Dans ce contexte, les acteurs de la décentralisation, doivent mener une réflexion soutenue en vue de trouver de nouveaux modes de financement pour ne plus compter uniquement sur l’appui de l’Etat et des partenaires techniques et financiers.
Sous ce rapport, on peut citer les financements relevant de la commande publique, comme les marchés publics assortis d’un montage financier, le partenariat public-privé…, ainsi que les autres sources de financement qui ne relèvent pas de la commande publique (l’emprunt bancaire ou le marché financier).
Dans le cas d’un marché assorti d’un montage financier, l’institution financière prête à la collectivité publique, qui l’intègre dans son budget pour le financement du marché. Le mécanisme repose sur deux liens contractuels, à savoir le marché liant l’autorité contractante et le prestataire pour l’exécution physique et la convention de financement liant la collectivité publique au bailleur.
Quant au Partenariat Public Privé (PPP), au-delà d’une simple modalité ponctuelle de financement d’un projet donné, il est désormais considéré comme un instrument de politique économique fort ; ce qui a justifié l’adoption de la loi n° 2021-23 du 02 mars 2021 portant contrats de PPP, inspirée des standards internationaux et qui ouvre aussi la possibilité de réaliser des projets de type PPP dans les CT.
Celle-ci définit le PPP comme un contrat écrit conclu à titre onéreux pour une durée déterminée, entre une autorité contractante et un opérateur économique, qui est, selon son objet, les modalités de rémunération du titulaire et les risques transférés, qualifié de « contrat de partenariat public‐privé à paiement public » ou de « contrat de partenariat public‐privé à paiement par les usagers ».
Les collectivités décentralisées devraient donc exploiter le potentiel de ces contrats pour réaliser leurs infrastructures et garantir à leurs administrés le cadre de vie de qualité auquel ils aspirent.
Il convient de préciser également que « le choix d’une formule de PPP peut être guidé par d’autres motivations […]. Il en est ainsi de la recherche d’une plus grande performance de l’action publique, la volonté de bénéficier du savoir-faire des opérateurs privés en termes de maîtrise des coûts de gestion du service public, d’anticipation des chocs exogènes, de souplesse et de rapidité d’intervention[1] ».
Ainsi, en dépit des possibilités de contractualisation offertes par le cadre réglementaire (Code général des CT, loi PPP…) et institutionnel (Unité nationale d’Appui aux PPP), l’essentiel des CT sénégalaises n’ont pas exploité le financement de leurs infrastructures sous la forme de PPP. Cette situation jure d’avec celle qui prévaut au niveau d’autres collectivités décentralisées dans le monde, qui ont su tirer profit des opportunités du PPP.

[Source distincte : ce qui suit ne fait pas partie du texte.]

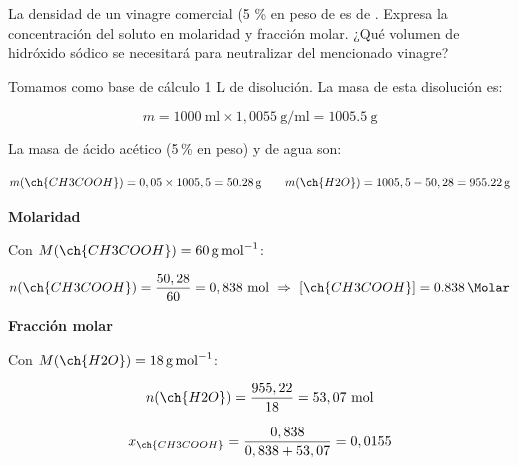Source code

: \begin{exercise}
    La densidad de un vinagre comercial (5 \% en peso de  es de . Expresa la concentración del soluto en molaridad y fracción molar. ¿Qué volumen de hidróxido sódico  se necesitará para neutralizar  del mencionado vinagre?
    \begin{solu}

        Tomamos como base de cálculo 1 L de disolución. La masa de esta disolución es:

        \begin{equation*}
            m = 1000 \ \si{\milli\litre} \times 1,0055 \ \si{\gram\per\milli\litre} = \SI{1005.5}{\gram}
        \end{equation*}

        La masa de ácido acético (5\,\% en peso) y de agua son:

        \begin{equation*}
            m(\ch{CH3COOH}) = 0,05 \times 1005,5 = \SI{50.28}{\gram} \qquad m(\ch{H2O}) = 1005,5 - 50,28 = \SI{955.22}{\gram}
        \end{equation*}

        \textbf{Molaridad}

        Con \(M(\ch{CH3COOH}) = \SI{60}{\gram\per\mole}\):

        \begin{equation*}
            n(\ch{CH3COOH}) = \dfrac{50,28}{60} = 0,838 \ \text{mol} \ \Rightarrow \ [\ch{CH3COOH}] = \SI{0.838}{\Molar}
        \end{equation*}

        \textbf{Fracción molar}

        Con \(M(\ch{H2O}) = \SI{18}{\gram\per\mole}\):

        \begin{equation*}
            n(\ch{H2O}) = \dfrac{955,22}{18} = 53,07 \ \text{mol}
        \end{equation*}

        \begin{equation*}
            x_{\ch{CH3COOH}} = \dfrac{0,838}{0,838+53,07} = 0,0155
        \end{equation*}


\end{solu}
\end{exercise}

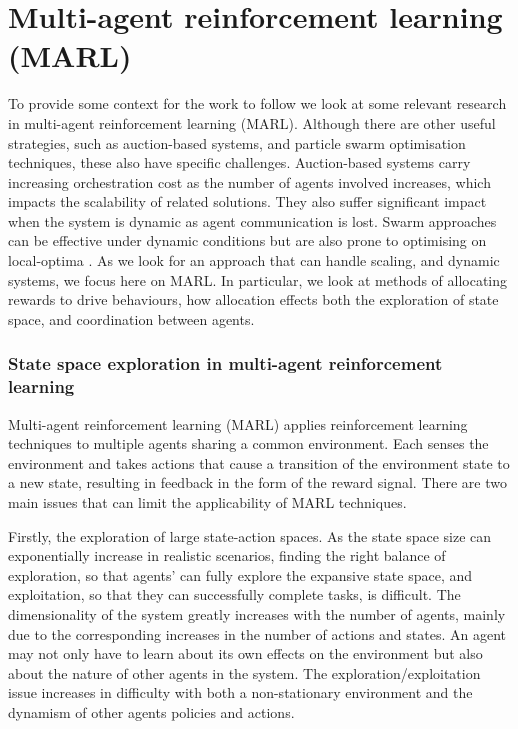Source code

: \section{Multi-agent reinforcement learning (MARL)}
\label{section:local_neighbourhoods:background}
To provide some context for the work to follow we look at some relevant research in multi-agent reinforcement learning (MARL). Although there are other useful strategies, such as auction-based systems, and particle swarm optimisation techniques, these also have specific challenges. Auction-based systems carry increasing orchestration cost as the number of agents involved increases, which impacts the scalability of related solutions. They also suffer significant impact when the system is dynamic as agent communication is lost. Swarm approaches can be effective under dynamic conditions but are also prone to optimising on local-optima \cite{Singhal2015}. As we look for an approach that can handle scaling, and dynamic systems, we focus here on MARL. In particular, we look at methods of allocating rewards to drive behaviours, how allocation effects both the exploration of state space, and coordination between agents. 

\subsubsection*{State space exploration in multi-agent reinforcement learning}
\label{section:background:marl}
Multi-agent reinforcement learning (MARL) \cite{Busoniu2008a,Busoniu2010,Tuyls2012} applies reinforcement learning techniques to multiple agents sharing a common environment. Each senses the environment and takes actions that cause a transition of the environment state to a new state, resulting in feedback in the form of the reward signal. There are two main issues that can limit the applicability of MARL techniques. 

Firstly, the exploration of large state-action spaces. As the state space size can exponentially increase in realistic scenarios, finding the right balance of exploration, so that agents' can fully explore the expansive state space, and exploitation, so that they can successfully complete tasks, is difficult. The dimensionality of the system greatly increases with the number of agents, mainly due to the corresponding increases in the number of actions and states. An agent may not only have to learn about its own effects on the environment but also about the nature of other agents in the system. The exploration/exploitation issue increases in difficulty with both a non-stationary environment and the dynamism of other agents policies and actions. 

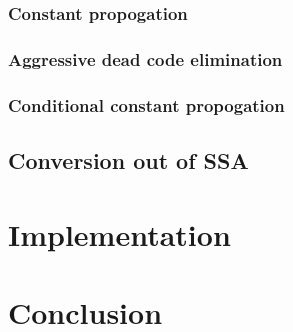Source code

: \documentclass[a4paper,10pt]{report}
\begin{document}
\subsection{Constant propogation}


\subsection{Aggressive dead code elimination}


\subsection{Conditional constant propogation}


\section{Conversion out of SSA}


\chapter{Implementation}


\chapter{Conclusion}
\end{document}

En France, par exemple, si le volume de financement des projets réalisés sous la forme de PPP a été plus important pour l’Etat, en termes de nombre de contrats signés, les CT arrivent en tête du classement.
Aussi, à l’image des États, les CT doivent être en mesure de capter les autres opportunités de financement du développement, à travers l’emprunt bancaire ou le marché financier, qui constituent des alternatives pertinentes pour la diversification des sources de financement du développement territorial.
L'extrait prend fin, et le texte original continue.